33-year-old Trina Merry camouflages her models with city landscapes, including the Manhattan Bridge and Empire State Building.
“This is kind of my way of connecting with the city and trying to understand it a little bit better,” she says.
Her art form is the result of a meticulous process that relies on models to hold their pose perfectly still for hours, even with the distraction of passers-by on busy city streets.
"A big misconception that people have is that I'm just a street performer when I make work outside of the studio, and I've had people come up and try to give me money and I always say, no, thank you. This is art, it's free for everybody," she says.
Model, Jessica Mellow is wearing only bikini bottoms and a pair of running shoes.
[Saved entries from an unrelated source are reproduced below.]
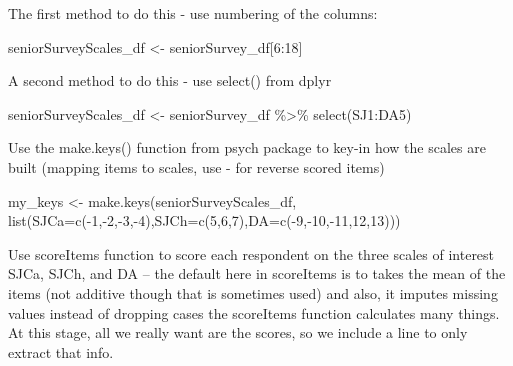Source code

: \documentclass[
]{book}
\newenvironment{Shaded}{\begin{snugshade}}{\end{snugshade}}
\newcommand{\AttributeTok}[1]{\textcolor[rgb]{0.77,0.63,0.00}{#1}}
\newcommand{\DecValTok}[1]{\textcolor[rgb]{0.00,0.00,0.81}{#1}}
\newcommand{\FunctionTok}[1]{\textcolor[rgb]{0.00,0.00,0.00}{#1}}
\newcommand{\NormalTok}[1]{#1}
\newcommand{\OtherTok}[1]{\textcolor[rgb]{0.56,0.35,0.01}{#1}}
\newcommand{\SpecialCharTok}[1]{\textcolor[rgb]{0.00,0.00,0.00}{#1}}
\begin{document}
The first method to do this - use numbering of the columns:

\begin{Shaded}
\begin{Highlighting}[]
\NormalTok{seniorSurveyScales\_df }\OtherTok{\textless{}{-}}\NormalTok{ seniorSurvey\_df[}\DecValTok{6}\SpecialCharTok{:}\DecValTok{18}\NormalTok{]}
\end{Highlighting}
\end{Shaded}

A second method to do this - use select() from dplyr

\begin{Shaded}
\begin{Highlighting}[]
\NormalTok{seniorSurveyScales\_df }\OtherTok{\textless{}{-}}\NormalTok{ seniorSurvey\_df }\SpecialCharTok{\%\textgreater{}\%} \FunctionTok{select}\NormalTok{(SJ1}\SpecialCharTok{:}\NormalTok{DA5)}
\end{Highlighting}
\end{Shaded}

Use the make.keys() function from psych package to key-in how the scales are built (mapping items to scales, use - for reverse scored items)

\begin{Shaded}
\begin{Highlighting}[]
\NormalTok{my\_keys }\OtherTok{\textless{}{-}} \FunctionTok{make.keys}\NormalTok{(seniorSurveyScales\_df, }\FunctionTok{list}\NormalTok{(}\AttributeTok{SJCa=}\FunctionTok{c}\NormalTok{(}\SpecialCharTok{{-}}\DecValTok{1}\NormalTok{,}\SpecialCharTok{{-}}\DecValTok{2}\NormalTok{,}\SpecialCharTok{{-}}\DecValTok{3}\NormalTok{,}\SpecialCharTok{{-}}\DecValTok{4}\NormalTok{),}\AttributeTok{SJCh=}\FunctionTok{c}\NormalTok{(}\DecValTok{5}\NormalTok{,}\DecValTok{6}\NormalTok{,}\DecValTok{7}\NormalTok{),}\AttributeTok{DA=}\FunctionTok{c}\NormalTok{(}\SpecialCharTok{{-}}\DecValTok{9}\NormalTok{,}\SpecialCharTok{{-}}\DecValTok{10}\NormalTok{,}\SpecialCharTok{{-}}\DecValTok{11}\NormalTok{,}\DecValTok{12}\NormalTok{,}\DecValTok{13}\NormalTok{)))}
\end{Highlighting}
\end{Shaded}

Use scoreItems function to score each respondent on the three scales of interest SJCa, SJCh, and DA -- the default here in scoreItems is to takes the mean of the items (not additive though that is sometimes used) and also, it imputes missing values instead of dropping cases the scoreItems function calculates many things. At this stage, all we really want are the scores, so we include a line to only extract that info.
\end{document}
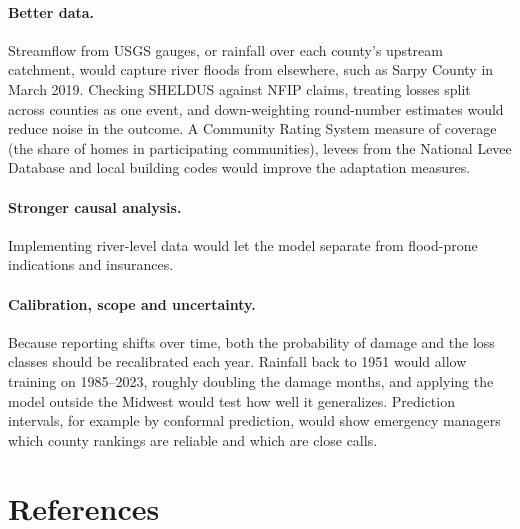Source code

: \documentclass[10pt,twocolumn]{article}
\begin{document}
\paragraph{Better data.} Streamflow from USGS gauges, or rainfall over each county's upstream
catchment, would capture river floods from elsewhere, such as Sarpy County in March 2019. Checking
SHELDUS against NFIP claims, treating losses split across counties as one event, and down-weighting
round-number estimates would reduce noise in the outcome. A Community Rating System measure of
coverage (the share of homes in participating communities), levees from the National Levee
Database and local building codes would improve the adaptation measures.

\paragraph{Stronger causal analysis.} Implementing river-level data would let the model separate from flood-prone indications and insurances.

\paragraph{Calibration, scope and uncertainty.} Because reporting shifts over time, both the
probability of damage and the loss classes should be recalibrated each year. Rainfall back to 1951
would allow training on 1985--2023, roughly doubling the damage months, and applying the model
outside the Midwest would test how well it generalizes. Prediction intervals, for example by
conformal prediction, would show emergency managers which county rankings are reliable and which
are close calls.


\section{References}
\end{document}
"It feels great to be painted, it's actually really exciting and you feel the transformation process. The brush itself, it's really soft. It feels more like a massage," she says.
Merry says it takes about six hours to complete a work, which is preserved in photographs before it is quickly washed away. Merry carefully checks weather forecasts to make sure there is no chance of rain.
"There's only one angle and one place where you can take this photograph, and I have to keep running back and checking and making sure that I'm lining up everything," she says.
New York City's relatively liberal laws that allow a woman to stand topless in the middle of a busy street help the process, but police intervention still needs to occasionally be dealt with.
But she says the end result is always worth the trouble.